#### TASK DATA
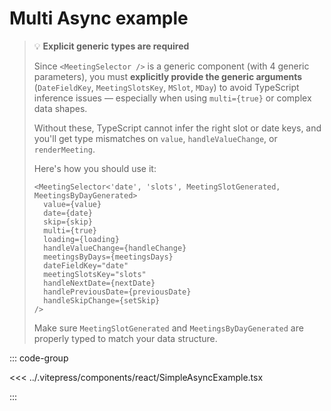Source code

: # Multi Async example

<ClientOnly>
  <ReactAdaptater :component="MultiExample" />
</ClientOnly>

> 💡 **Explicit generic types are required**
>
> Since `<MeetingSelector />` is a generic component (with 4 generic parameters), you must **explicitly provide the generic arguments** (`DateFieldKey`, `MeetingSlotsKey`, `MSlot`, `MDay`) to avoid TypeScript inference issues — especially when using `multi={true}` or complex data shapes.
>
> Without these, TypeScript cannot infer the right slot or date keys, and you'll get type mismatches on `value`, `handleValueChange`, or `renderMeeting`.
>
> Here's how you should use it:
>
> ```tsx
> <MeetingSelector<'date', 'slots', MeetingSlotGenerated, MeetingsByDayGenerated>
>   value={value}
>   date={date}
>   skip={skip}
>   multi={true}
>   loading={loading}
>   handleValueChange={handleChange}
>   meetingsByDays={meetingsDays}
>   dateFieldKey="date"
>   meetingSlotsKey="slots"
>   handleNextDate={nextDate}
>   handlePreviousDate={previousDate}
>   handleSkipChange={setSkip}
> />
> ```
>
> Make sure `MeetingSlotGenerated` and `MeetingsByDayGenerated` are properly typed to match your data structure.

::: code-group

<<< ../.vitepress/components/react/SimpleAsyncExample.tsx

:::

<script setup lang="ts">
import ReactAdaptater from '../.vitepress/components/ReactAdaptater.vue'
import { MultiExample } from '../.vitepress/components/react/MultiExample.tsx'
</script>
==
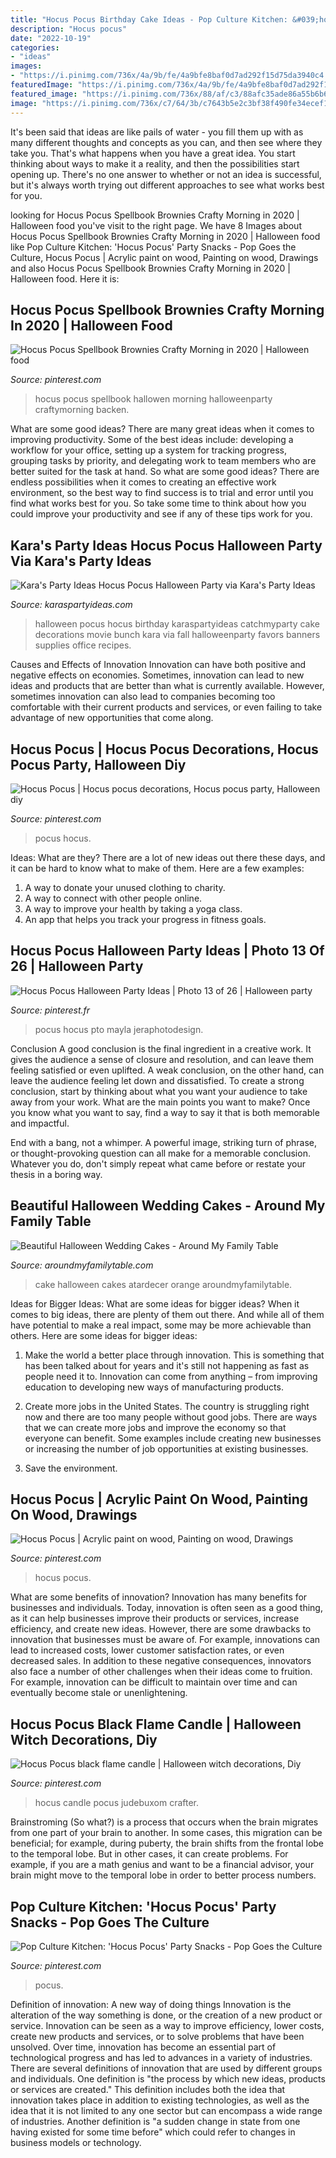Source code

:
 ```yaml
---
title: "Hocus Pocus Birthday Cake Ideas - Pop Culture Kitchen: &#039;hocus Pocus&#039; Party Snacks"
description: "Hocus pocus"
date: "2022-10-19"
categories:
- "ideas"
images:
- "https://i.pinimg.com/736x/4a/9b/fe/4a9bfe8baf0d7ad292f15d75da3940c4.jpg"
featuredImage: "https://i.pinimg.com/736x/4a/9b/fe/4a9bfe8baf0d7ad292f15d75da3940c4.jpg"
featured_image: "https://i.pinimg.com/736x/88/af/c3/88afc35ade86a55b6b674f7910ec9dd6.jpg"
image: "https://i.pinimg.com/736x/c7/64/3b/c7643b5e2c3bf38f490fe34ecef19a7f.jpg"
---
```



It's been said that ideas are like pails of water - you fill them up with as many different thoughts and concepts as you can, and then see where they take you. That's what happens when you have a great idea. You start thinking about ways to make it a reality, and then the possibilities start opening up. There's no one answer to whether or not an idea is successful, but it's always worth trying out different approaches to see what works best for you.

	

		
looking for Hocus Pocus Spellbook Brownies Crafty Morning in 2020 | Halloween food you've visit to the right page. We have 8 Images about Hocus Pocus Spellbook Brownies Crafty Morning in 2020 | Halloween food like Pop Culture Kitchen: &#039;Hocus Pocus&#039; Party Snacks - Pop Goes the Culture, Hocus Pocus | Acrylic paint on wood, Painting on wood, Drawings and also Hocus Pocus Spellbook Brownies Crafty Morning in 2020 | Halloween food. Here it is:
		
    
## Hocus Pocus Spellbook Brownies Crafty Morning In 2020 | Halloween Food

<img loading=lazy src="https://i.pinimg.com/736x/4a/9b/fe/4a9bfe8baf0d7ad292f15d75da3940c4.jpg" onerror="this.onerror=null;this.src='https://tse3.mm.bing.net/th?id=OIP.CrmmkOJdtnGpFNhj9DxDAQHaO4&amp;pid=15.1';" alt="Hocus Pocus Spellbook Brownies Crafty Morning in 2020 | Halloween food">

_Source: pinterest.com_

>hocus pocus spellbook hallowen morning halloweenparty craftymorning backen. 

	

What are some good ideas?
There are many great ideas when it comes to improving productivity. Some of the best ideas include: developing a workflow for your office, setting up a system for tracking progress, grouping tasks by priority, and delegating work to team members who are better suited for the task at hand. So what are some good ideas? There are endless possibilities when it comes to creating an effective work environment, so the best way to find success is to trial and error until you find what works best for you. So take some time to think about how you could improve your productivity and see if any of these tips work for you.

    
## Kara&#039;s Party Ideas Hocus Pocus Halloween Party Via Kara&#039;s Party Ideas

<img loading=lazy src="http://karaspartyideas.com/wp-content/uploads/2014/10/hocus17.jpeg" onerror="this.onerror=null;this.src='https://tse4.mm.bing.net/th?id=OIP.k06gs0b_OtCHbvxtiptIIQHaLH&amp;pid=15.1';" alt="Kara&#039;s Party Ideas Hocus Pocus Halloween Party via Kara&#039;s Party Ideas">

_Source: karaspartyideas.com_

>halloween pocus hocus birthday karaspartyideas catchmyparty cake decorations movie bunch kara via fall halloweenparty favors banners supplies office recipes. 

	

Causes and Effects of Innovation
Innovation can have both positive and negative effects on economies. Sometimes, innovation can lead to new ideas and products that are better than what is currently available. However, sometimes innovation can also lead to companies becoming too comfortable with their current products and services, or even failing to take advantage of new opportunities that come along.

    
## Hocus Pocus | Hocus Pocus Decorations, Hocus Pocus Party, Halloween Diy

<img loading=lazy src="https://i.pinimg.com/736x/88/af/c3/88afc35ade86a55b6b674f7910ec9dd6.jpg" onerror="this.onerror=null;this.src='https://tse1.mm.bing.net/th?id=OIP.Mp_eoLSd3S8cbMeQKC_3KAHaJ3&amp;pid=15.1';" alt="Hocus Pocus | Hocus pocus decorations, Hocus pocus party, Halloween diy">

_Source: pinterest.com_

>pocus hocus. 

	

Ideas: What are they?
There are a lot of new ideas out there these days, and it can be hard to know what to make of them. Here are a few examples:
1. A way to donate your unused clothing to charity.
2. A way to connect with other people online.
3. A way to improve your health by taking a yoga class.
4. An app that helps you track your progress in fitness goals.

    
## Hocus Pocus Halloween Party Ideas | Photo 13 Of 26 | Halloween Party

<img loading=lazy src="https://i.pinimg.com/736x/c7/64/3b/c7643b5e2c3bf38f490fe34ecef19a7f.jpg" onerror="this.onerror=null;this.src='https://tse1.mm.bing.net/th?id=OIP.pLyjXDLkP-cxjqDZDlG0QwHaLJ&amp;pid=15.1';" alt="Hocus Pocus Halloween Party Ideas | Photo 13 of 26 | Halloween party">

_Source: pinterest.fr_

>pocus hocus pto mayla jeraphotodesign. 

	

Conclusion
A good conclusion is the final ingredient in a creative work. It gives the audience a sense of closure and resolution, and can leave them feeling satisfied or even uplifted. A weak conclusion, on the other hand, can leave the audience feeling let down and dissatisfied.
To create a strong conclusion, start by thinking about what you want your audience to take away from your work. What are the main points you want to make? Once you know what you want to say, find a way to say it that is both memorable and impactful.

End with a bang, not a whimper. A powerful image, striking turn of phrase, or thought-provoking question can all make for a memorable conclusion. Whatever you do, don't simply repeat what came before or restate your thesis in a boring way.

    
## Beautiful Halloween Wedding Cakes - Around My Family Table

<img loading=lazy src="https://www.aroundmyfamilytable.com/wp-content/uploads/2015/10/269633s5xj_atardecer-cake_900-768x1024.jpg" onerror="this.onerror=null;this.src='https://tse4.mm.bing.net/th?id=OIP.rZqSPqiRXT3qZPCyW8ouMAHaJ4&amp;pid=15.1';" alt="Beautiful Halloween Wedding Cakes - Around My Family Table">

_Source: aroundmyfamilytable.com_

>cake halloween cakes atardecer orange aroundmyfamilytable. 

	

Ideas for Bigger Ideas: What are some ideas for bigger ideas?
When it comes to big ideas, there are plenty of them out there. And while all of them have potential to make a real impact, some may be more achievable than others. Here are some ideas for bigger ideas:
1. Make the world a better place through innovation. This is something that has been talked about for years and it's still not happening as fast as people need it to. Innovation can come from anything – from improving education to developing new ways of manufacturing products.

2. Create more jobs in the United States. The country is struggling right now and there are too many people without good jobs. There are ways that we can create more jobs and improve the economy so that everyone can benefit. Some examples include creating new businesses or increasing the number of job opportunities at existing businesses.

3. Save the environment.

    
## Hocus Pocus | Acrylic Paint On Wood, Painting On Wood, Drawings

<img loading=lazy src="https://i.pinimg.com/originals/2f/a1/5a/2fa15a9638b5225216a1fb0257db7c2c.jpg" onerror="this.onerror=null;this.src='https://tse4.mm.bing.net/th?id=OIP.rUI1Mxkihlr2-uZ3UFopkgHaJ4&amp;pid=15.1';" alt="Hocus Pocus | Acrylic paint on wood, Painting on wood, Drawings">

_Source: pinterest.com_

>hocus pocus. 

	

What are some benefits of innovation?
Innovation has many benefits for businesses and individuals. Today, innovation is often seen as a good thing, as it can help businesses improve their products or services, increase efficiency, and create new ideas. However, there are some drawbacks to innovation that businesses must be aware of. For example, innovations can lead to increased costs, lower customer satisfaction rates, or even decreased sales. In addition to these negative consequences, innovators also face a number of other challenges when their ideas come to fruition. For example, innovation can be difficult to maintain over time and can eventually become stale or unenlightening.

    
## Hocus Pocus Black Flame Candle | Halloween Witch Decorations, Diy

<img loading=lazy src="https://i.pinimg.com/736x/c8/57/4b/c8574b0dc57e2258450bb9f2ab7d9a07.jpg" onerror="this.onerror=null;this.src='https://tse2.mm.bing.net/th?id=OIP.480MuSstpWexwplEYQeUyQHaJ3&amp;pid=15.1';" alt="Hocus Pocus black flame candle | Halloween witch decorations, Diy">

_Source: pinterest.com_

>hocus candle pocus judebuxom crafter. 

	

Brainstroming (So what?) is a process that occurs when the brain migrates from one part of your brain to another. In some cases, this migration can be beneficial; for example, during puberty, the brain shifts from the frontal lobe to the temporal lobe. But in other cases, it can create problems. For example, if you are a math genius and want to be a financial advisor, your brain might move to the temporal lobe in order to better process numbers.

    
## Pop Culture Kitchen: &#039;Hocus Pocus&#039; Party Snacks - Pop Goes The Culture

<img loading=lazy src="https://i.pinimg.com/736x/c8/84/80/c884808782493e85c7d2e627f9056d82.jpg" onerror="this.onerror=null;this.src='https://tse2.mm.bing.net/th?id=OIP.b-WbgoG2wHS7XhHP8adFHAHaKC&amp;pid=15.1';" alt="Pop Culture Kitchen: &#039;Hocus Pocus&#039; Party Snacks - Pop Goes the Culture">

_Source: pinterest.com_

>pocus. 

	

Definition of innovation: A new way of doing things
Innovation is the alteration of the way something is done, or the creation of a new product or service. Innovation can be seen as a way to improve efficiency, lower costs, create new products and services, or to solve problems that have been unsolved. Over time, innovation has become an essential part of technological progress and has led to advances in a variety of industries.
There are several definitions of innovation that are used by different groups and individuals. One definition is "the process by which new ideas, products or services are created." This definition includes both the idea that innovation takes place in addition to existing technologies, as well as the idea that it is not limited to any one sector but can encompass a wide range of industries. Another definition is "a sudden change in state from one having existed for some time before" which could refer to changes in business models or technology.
---
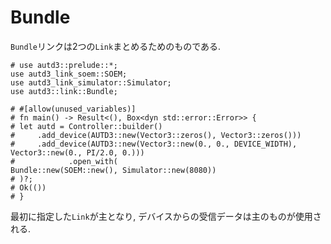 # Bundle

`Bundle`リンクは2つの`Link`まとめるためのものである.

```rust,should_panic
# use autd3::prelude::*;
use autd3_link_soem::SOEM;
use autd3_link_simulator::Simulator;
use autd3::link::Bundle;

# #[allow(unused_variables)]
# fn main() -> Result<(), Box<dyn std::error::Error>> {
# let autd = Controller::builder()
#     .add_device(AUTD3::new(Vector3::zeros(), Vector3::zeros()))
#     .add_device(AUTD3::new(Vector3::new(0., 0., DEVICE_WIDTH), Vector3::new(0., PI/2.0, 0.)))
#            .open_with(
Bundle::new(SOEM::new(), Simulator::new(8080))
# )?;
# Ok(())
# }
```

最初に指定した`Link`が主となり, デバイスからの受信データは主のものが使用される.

#### TASK TO CARRY OUT
Look above for the line with "2. Create more" and the line with "What are some benefits of innovation?"; transcribe both and all lines in between, exactly, and nothing else.

#### REPLY
2. Create more jobs in the United States. The country is struggling right now and there are too many people without good jobs. There are ways that we can create more jobs and improve the economy so that everyone can benefit. Some examples include creating new businesses or increasing the number of job opportunities at existing businesses.

3. Save the environment.

    
## Hocus Pocus | Acrylic Paint On Wood, Painting On Wood, Drawings

<img loading=lazy src="https://i.pinimg.com/originals/2f/a1/5a/2fa15a9638b5225216a1fb0257db7c2c.jpg" onerror="this.onerror=null;this.src='https://tse4.mm.bing.net/th?id=OIP.rUI1Mxkihlr2-uZ3UFopkgHaJ4&amp;pid=15.1';" alt="Hocus Pocus | Acrylic paint on wood, Painting on wood, Drawings">

_Source: pinterest.com_

>hocus pocus. 

	

What are some benefits of innovation?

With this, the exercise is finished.